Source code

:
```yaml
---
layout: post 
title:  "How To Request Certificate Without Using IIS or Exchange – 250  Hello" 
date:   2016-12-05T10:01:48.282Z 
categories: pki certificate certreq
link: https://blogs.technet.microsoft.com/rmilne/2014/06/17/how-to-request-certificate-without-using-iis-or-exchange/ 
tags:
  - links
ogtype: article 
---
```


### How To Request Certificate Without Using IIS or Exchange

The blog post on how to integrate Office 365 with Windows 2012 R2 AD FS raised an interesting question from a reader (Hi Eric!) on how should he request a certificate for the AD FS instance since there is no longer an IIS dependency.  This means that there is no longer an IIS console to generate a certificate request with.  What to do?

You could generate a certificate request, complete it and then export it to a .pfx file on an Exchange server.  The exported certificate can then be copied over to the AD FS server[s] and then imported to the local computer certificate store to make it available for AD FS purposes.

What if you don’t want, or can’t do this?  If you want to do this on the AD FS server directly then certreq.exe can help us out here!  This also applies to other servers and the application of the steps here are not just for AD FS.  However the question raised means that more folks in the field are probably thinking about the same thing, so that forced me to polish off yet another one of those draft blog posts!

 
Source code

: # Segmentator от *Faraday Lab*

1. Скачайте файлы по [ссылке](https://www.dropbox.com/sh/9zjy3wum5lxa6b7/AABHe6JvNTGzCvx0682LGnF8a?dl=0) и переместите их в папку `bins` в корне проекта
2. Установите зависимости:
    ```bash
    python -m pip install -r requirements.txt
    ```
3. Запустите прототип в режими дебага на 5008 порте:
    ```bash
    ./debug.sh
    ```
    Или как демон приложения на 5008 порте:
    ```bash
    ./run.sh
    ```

*****

#### BRIEF
Please give back, exactly as it stands above, the stretch from the line with "### How To Request" through the line with "You could generate", and no line outside it.

#### YOUR SOLUTION
### How To Request Certificate Without Using IIS or Exchange

The blog post on how to integrate Office 365 with Windows 2012 R2 AD FS raised an interesting question from a reader (Hi Eric!) on how should he request a certificate for the AD FS instance since there is no longer an IIS dependency.  This means that there is no longer an IIS console to generate a certificate request with.  What to do?

You could generate a certificate request, complete it and then export it to a .pfx file on an Exchange server.  The exported certificate can then be copied over to the AD FS server[s] and then imported to the local computer certificate store to make it available for AD FS purposes.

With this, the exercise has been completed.